→ WHAT YOU SHOULD DO: Report how many lines in the records that follow have the word "protect" in them, giving the number and nothing more.

(Extracted data entries)
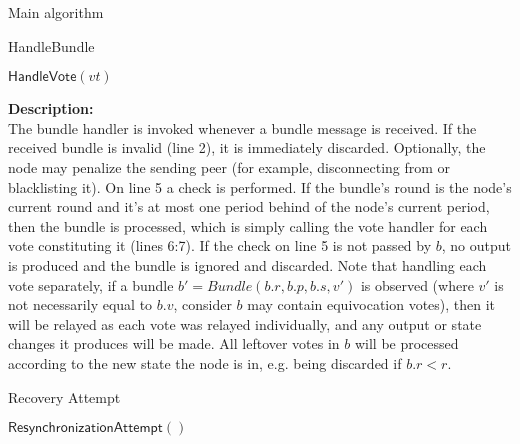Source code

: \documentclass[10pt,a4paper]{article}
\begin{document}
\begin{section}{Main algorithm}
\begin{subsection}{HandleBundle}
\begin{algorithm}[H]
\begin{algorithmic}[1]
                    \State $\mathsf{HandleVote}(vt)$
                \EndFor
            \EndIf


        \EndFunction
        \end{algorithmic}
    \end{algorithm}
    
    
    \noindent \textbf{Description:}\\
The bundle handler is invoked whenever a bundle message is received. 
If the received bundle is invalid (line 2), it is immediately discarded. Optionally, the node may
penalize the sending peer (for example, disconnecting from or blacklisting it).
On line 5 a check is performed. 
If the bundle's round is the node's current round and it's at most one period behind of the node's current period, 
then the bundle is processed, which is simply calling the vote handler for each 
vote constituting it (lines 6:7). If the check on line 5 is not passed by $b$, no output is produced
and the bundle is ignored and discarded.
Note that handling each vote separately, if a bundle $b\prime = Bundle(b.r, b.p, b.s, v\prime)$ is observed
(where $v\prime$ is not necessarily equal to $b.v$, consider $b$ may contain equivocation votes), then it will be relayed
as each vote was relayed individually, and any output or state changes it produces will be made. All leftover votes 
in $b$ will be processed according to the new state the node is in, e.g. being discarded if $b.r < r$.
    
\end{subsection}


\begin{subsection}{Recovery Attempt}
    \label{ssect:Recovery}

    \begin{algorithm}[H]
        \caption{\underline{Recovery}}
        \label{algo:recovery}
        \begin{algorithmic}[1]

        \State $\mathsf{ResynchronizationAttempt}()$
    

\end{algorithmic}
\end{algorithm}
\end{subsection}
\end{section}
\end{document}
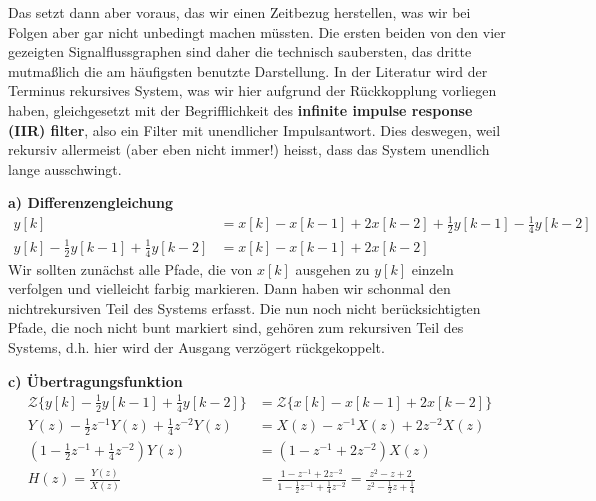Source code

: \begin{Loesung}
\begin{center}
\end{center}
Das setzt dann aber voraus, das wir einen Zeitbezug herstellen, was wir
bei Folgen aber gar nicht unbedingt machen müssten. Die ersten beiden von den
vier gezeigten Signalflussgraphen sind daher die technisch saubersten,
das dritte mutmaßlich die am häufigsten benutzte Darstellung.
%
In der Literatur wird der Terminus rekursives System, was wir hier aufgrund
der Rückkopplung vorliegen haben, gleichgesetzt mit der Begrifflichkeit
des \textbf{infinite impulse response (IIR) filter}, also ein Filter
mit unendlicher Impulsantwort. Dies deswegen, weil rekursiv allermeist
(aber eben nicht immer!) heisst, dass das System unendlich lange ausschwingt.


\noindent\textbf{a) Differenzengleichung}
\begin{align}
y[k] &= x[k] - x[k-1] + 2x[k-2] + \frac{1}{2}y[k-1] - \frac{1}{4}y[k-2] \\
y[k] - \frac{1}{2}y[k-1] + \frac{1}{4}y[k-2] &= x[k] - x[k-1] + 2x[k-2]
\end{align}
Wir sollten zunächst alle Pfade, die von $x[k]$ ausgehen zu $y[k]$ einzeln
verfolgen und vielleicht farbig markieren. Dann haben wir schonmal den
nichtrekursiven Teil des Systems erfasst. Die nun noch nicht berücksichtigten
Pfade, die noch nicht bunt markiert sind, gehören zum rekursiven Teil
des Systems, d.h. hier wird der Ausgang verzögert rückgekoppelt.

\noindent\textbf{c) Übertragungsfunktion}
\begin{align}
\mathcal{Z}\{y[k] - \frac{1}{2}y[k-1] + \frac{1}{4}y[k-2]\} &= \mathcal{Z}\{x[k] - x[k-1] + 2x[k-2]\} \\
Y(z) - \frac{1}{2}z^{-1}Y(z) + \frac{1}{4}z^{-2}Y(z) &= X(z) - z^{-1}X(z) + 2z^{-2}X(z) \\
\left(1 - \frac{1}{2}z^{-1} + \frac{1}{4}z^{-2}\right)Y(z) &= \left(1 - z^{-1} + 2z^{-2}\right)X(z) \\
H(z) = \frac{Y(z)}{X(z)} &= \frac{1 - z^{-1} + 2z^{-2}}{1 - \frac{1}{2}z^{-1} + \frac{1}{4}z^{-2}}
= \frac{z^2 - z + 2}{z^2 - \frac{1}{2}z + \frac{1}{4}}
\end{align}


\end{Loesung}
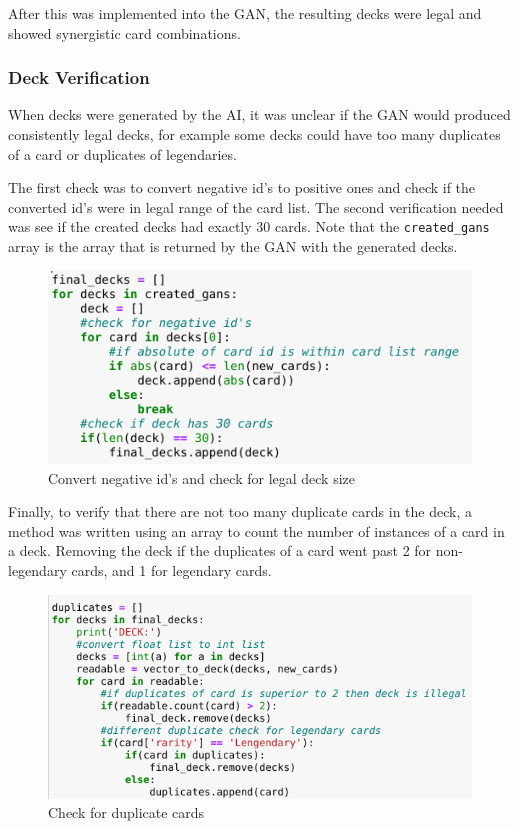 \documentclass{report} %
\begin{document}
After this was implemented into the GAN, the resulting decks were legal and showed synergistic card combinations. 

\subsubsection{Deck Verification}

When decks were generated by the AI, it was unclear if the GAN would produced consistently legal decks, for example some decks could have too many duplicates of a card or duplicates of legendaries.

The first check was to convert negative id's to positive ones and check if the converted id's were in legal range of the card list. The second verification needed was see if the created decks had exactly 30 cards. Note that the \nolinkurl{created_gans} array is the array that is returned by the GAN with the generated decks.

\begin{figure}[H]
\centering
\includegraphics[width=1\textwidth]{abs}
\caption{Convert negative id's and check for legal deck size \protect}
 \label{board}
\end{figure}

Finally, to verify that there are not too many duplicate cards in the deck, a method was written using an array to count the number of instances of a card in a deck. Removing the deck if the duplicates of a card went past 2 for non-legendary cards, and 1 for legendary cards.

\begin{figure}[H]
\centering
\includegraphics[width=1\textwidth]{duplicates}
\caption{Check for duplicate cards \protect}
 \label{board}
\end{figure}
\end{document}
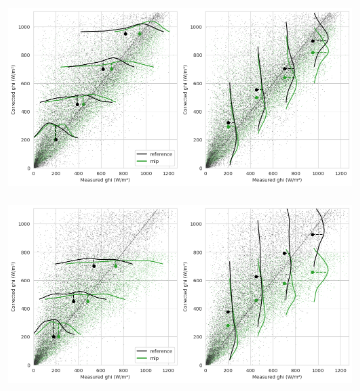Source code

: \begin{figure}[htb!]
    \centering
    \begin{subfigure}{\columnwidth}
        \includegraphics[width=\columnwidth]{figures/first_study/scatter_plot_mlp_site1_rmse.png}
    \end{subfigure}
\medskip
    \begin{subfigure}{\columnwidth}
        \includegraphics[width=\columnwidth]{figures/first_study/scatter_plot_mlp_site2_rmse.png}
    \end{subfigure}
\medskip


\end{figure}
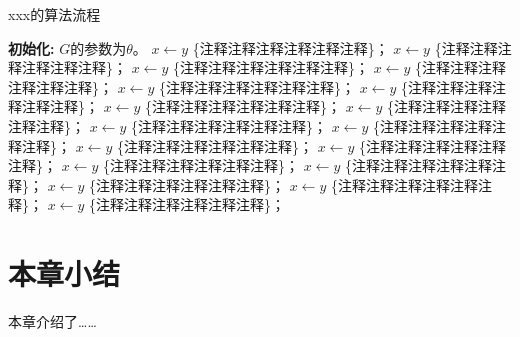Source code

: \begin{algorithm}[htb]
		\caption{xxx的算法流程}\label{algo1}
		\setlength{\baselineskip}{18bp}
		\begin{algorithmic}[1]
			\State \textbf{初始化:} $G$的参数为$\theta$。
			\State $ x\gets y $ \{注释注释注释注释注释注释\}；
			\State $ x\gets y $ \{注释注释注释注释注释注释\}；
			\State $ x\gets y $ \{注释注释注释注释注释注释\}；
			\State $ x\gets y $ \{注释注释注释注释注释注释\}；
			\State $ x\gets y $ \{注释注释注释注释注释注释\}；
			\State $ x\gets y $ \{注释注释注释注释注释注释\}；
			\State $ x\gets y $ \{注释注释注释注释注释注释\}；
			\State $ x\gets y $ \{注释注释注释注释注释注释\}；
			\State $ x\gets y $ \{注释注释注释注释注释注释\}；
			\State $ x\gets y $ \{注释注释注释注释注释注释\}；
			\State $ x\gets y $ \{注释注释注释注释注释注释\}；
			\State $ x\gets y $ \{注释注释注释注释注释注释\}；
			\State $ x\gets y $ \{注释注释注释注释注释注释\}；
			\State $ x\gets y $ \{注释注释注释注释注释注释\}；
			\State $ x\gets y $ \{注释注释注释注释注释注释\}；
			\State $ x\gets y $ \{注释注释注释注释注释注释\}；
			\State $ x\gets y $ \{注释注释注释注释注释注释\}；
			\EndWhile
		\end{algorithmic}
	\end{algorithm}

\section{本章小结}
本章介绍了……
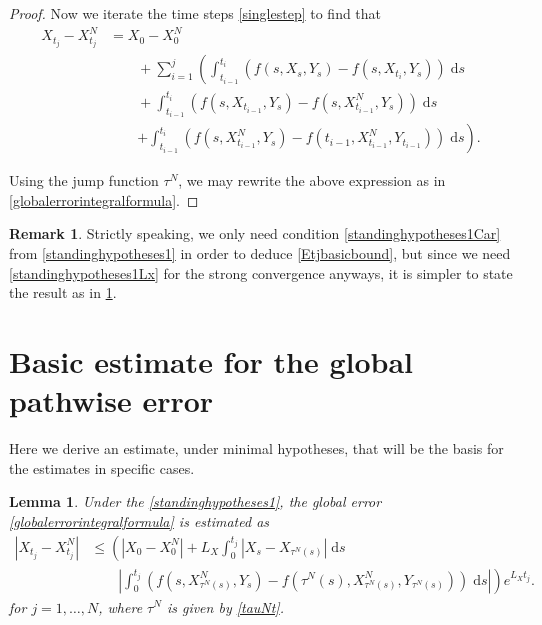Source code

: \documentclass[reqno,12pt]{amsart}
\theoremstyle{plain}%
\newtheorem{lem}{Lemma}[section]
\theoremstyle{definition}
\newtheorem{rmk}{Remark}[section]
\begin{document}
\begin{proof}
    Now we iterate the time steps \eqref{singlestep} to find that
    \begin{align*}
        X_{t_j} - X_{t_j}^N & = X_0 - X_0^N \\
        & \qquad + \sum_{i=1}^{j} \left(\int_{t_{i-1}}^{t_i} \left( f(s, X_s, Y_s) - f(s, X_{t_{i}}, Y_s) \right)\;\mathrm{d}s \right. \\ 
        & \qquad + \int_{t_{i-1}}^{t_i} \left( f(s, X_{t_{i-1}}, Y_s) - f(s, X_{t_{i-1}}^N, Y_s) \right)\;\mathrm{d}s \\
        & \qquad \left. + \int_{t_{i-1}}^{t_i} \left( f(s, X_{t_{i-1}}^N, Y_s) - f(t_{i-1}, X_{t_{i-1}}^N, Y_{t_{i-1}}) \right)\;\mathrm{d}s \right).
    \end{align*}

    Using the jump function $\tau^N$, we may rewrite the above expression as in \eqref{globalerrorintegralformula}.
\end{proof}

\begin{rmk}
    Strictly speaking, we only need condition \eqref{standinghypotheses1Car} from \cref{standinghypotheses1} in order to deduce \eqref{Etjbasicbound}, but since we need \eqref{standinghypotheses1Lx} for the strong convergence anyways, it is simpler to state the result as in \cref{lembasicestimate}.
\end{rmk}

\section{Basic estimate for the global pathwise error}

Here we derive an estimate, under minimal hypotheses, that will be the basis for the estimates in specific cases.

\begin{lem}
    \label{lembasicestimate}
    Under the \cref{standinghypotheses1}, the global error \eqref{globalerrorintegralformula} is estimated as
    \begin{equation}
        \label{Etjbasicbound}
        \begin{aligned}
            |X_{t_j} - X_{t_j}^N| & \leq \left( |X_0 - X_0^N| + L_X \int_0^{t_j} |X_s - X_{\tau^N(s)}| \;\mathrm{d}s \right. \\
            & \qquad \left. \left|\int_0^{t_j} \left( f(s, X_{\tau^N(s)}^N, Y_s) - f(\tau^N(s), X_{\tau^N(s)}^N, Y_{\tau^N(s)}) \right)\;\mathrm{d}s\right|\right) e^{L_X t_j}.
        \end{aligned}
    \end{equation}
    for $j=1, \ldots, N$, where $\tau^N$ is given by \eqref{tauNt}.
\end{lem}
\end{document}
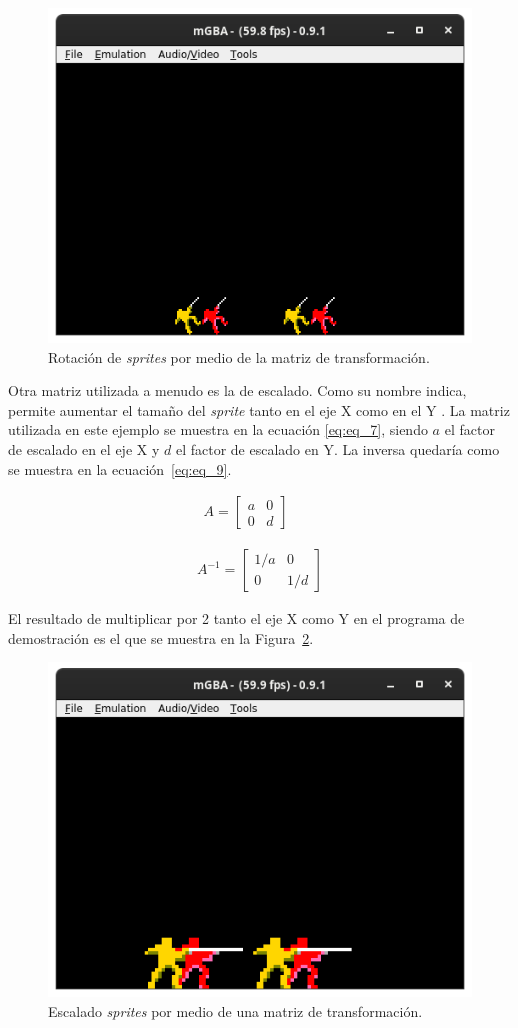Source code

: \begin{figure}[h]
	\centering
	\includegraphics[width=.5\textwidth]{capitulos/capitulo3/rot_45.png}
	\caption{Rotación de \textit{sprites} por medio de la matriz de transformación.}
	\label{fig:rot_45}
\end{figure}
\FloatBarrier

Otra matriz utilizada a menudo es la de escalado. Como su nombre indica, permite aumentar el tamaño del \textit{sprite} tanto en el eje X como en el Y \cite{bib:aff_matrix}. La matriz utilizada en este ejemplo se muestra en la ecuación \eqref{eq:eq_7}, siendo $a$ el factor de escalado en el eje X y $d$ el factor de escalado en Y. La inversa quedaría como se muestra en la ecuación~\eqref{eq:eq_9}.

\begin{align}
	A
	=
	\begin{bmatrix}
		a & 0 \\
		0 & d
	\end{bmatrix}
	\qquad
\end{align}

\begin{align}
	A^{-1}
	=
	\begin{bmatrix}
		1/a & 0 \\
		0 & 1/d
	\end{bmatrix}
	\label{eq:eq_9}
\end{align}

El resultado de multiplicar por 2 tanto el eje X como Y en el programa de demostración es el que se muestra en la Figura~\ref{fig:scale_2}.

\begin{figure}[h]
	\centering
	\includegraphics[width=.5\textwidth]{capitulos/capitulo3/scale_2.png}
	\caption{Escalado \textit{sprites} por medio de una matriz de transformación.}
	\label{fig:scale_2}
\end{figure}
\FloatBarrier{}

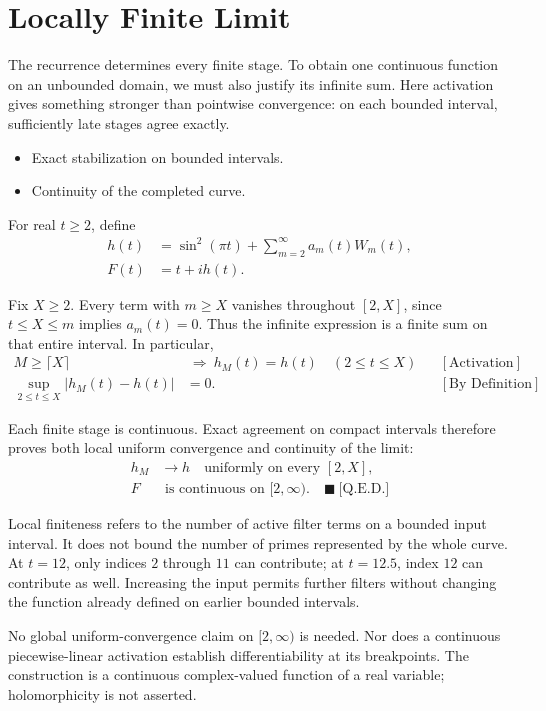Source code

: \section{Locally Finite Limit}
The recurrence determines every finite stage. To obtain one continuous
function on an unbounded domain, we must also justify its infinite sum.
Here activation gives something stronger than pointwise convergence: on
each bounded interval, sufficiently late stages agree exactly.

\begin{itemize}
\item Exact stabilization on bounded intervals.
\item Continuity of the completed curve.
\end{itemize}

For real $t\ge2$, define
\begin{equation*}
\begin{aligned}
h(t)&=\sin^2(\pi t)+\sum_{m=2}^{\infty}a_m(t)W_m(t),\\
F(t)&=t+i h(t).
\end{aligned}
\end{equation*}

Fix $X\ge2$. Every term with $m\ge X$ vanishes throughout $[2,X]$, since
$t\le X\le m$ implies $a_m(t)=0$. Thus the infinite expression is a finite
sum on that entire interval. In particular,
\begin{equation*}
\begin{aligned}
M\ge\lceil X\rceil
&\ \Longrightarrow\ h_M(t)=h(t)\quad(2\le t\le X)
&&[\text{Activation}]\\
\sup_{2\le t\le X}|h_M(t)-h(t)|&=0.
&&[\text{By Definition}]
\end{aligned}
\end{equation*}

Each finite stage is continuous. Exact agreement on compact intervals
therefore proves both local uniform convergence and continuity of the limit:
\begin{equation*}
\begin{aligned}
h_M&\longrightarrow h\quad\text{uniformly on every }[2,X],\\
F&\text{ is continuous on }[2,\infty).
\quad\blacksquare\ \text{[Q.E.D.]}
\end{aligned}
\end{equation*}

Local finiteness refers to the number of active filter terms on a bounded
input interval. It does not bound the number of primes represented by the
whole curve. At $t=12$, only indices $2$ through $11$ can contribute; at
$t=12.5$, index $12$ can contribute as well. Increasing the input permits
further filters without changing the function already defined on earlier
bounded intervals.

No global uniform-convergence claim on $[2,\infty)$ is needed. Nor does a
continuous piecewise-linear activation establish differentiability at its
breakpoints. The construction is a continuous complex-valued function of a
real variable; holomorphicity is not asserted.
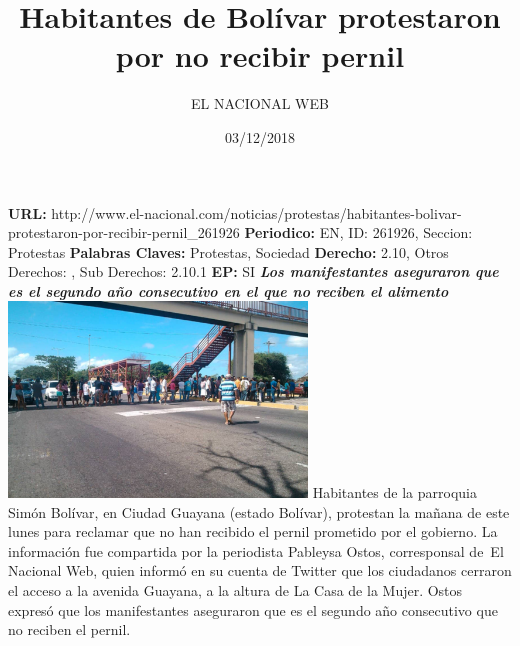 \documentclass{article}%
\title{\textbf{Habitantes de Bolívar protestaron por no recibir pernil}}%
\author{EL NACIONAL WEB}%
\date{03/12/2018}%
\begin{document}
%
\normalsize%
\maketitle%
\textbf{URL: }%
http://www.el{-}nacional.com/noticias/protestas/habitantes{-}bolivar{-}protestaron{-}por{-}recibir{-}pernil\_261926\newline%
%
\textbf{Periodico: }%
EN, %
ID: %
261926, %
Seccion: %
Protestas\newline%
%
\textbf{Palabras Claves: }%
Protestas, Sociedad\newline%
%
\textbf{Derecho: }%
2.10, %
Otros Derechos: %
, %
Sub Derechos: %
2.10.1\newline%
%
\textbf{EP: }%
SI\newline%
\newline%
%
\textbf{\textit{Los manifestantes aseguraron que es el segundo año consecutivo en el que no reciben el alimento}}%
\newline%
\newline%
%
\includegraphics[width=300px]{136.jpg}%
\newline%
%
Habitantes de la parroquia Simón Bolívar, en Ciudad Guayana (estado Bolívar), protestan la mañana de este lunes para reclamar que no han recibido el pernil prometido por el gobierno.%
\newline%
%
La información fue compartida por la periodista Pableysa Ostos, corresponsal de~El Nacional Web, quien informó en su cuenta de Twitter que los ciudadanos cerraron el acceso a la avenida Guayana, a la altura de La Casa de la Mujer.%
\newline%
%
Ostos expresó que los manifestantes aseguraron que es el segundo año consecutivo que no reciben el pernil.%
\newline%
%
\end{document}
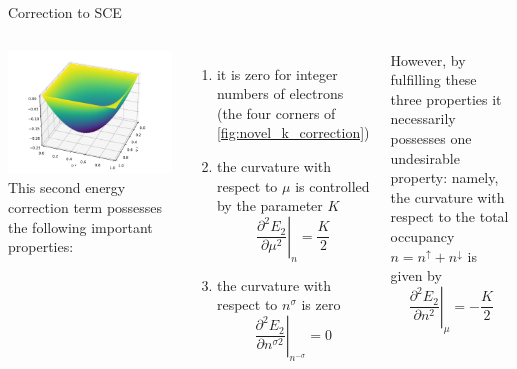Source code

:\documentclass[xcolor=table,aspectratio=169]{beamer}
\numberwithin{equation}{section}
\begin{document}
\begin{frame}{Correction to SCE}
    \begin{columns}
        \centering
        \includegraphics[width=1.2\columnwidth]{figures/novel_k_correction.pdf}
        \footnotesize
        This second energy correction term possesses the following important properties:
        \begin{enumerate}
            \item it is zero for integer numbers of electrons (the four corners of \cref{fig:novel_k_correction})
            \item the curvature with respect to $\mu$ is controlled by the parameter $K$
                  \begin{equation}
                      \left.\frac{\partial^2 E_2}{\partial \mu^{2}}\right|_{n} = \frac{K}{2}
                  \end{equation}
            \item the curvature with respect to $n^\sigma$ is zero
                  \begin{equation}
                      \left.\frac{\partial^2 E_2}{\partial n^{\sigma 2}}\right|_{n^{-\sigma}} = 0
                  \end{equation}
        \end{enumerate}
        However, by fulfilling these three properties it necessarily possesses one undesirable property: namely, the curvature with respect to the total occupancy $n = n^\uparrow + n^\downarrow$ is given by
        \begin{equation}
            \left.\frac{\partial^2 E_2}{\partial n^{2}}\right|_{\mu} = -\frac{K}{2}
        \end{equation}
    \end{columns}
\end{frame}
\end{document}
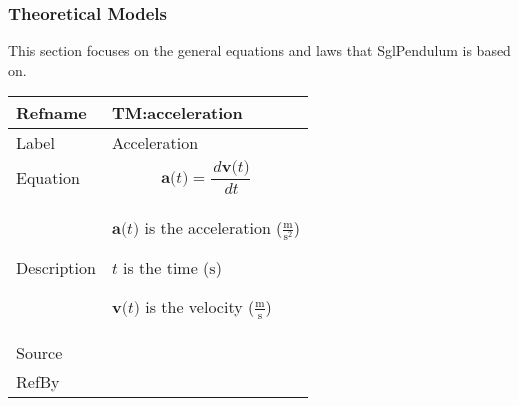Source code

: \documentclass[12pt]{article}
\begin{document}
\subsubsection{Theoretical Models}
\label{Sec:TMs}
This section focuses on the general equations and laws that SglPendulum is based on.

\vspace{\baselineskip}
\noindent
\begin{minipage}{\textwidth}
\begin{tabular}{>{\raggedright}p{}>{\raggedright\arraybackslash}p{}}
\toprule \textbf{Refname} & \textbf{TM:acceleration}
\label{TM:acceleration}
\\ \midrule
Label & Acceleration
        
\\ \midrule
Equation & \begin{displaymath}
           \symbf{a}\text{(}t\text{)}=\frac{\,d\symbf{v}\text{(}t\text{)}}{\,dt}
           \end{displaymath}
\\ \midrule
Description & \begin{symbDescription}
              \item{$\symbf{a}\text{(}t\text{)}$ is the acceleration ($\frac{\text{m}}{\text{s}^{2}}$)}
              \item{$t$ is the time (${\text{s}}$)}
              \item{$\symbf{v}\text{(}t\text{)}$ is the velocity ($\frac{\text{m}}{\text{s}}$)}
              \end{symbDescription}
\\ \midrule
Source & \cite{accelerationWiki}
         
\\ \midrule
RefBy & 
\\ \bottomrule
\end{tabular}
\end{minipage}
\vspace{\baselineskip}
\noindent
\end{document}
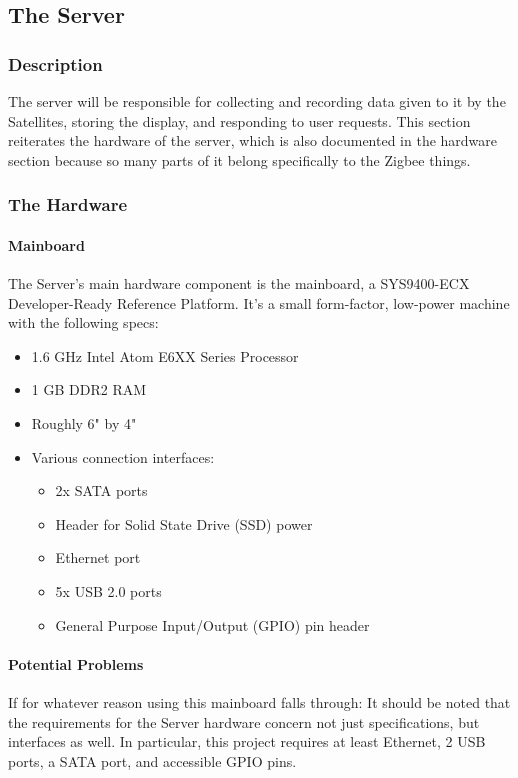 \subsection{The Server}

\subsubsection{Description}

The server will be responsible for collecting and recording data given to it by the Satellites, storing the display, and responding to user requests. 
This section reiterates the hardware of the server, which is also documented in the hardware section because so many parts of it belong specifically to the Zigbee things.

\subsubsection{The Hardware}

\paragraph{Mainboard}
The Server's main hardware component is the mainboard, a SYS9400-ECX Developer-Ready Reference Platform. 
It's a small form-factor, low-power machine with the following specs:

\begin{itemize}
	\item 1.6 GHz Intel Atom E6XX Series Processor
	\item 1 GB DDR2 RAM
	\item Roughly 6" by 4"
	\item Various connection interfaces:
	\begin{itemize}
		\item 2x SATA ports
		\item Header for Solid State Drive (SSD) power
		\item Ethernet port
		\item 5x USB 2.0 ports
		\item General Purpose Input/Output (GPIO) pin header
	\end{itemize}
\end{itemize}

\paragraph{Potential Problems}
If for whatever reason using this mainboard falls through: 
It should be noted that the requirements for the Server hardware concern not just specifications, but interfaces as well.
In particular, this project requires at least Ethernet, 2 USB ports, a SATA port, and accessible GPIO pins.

→ EXERCISE ANSWER: 2